The function approximate_e allows you to specify either:

1. A number of steps ("I want it to take this long"); or
2. A desired tolerance ("I want it to be this accurate").

There is some relatively advanced Python around this (e.g. the memoizing decorator function and the generator function to produce the series), but you can just focus on the main function, where next(series) gives you the next term of the summation.

This gives me the output:

math.e:     2.71828182845904509080.
Stepwise:   2.71828182845904553488.
Tolerated:  2.71828182844675936281.

Answer 4

The most effective way is to use the properties of the exponential function.

exp(x)=(exp(x/N))^N

Thus you compute x=exp(2^(-n)) with 2n bits more precision than required in the final result, and compute e by squaring the result n times.

For small numbers x, the error of truncating the series for exp(x) at the term with power m-1 is smaller than two times the next term with power m.

To summarize, to compute e with a precision/accuracy of d bit, you select some medium large n and select m such that

2^(1-mn)/m! is smaller than 2^(-d-2n)

This determination of m can also be done dynamically (using Decimal as in the answer of user22698)

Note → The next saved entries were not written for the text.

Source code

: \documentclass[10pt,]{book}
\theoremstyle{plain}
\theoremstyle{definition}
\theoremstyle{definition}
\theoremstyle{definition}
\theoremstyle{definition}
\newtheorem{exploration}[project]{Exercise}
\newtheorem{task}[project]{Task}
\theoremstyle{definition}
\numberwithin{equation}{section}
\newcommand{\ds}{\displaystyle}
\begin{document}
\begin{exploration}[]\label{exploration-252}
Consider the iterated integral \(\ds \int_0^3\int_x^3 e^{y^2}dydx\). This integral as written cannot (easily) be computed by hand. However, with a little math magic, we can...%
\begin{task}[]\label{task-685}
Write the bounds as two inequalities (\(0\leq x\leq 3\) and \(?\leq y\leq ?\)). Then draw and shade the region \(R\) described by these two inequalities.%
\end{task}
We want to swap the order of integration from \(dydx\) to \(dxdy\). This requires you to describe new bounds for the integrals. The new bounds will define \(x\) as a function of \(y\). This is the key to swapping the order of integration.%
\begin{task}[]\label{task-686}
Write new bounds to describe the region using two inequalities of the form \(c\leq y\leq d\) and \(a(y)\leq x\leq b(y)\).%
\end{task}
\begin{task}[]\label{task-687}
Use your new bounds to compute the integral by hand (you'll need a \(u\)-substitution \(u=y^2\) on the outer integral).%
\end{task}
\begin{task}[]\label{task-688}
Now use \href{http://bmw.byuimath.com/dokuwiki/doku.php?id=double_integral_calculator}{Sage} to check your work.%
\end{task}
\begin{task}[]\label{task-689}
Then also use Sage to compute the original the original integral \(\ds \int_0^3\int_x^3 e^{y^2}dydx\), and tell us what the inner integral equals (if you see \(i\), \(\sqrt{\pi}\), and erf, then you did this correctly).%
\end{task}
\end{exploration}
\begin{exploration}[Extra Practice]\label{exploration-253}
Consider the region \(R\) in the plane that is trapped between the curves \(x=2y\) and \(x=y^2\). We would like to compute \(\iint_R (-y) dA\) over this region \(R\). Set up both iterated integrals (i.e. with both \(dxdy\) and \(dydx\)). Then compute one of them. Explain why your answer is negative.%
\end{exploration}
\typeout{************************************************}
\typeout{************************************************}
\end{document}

from decimal import Decimal, getcontext


def eulernumber(d):
    dd=d
    n=4
    while dd > 1:
        dd /= 8
        n += 1
    getcontext().prec = d+n
    x = Decimal(1)/Decimal(1 << n)
    eps = Decimal(1)/Decimal(1 << (1 + (10*d)/3 ))
    term = x
    expsum = Decimal(1) + x
    m = 2
    while term > eps:
        term *= x / Decimal(m)
        m += 1
        expsum += term
    for k in range(n):
        expsum *= expsum
    getcontext().prec = d
    expsum += Decimal(0)
    return expsum


if __name__ == "__main__":
    for k in range(1,6):
        print(k,eulernumber(4*k))

    for k in range(10,13):
        print(k,eulernumber(4*k))

with output

( 1, Decimal('2.718'))
( 2, Decimal('2.7182818'))
( 3, Decimal('2.71828182846'))
( 4, Decimal('2.718281828459045'))
( 5, Decimal('2.7182818284590452354'))
(10, Decimal('2.718281828459045235360287471352662497757'))
(11, Decimal('2.7182818284590452353602874713526624977572471'))
(12, Decimal('2.71828182845904523536028747135266249775724709370'))

See the (unix/posix) bc math library for a more professional implementation of this idea, also for the logarithm and trig functions. The code of the exponential function is even given as example in the man page.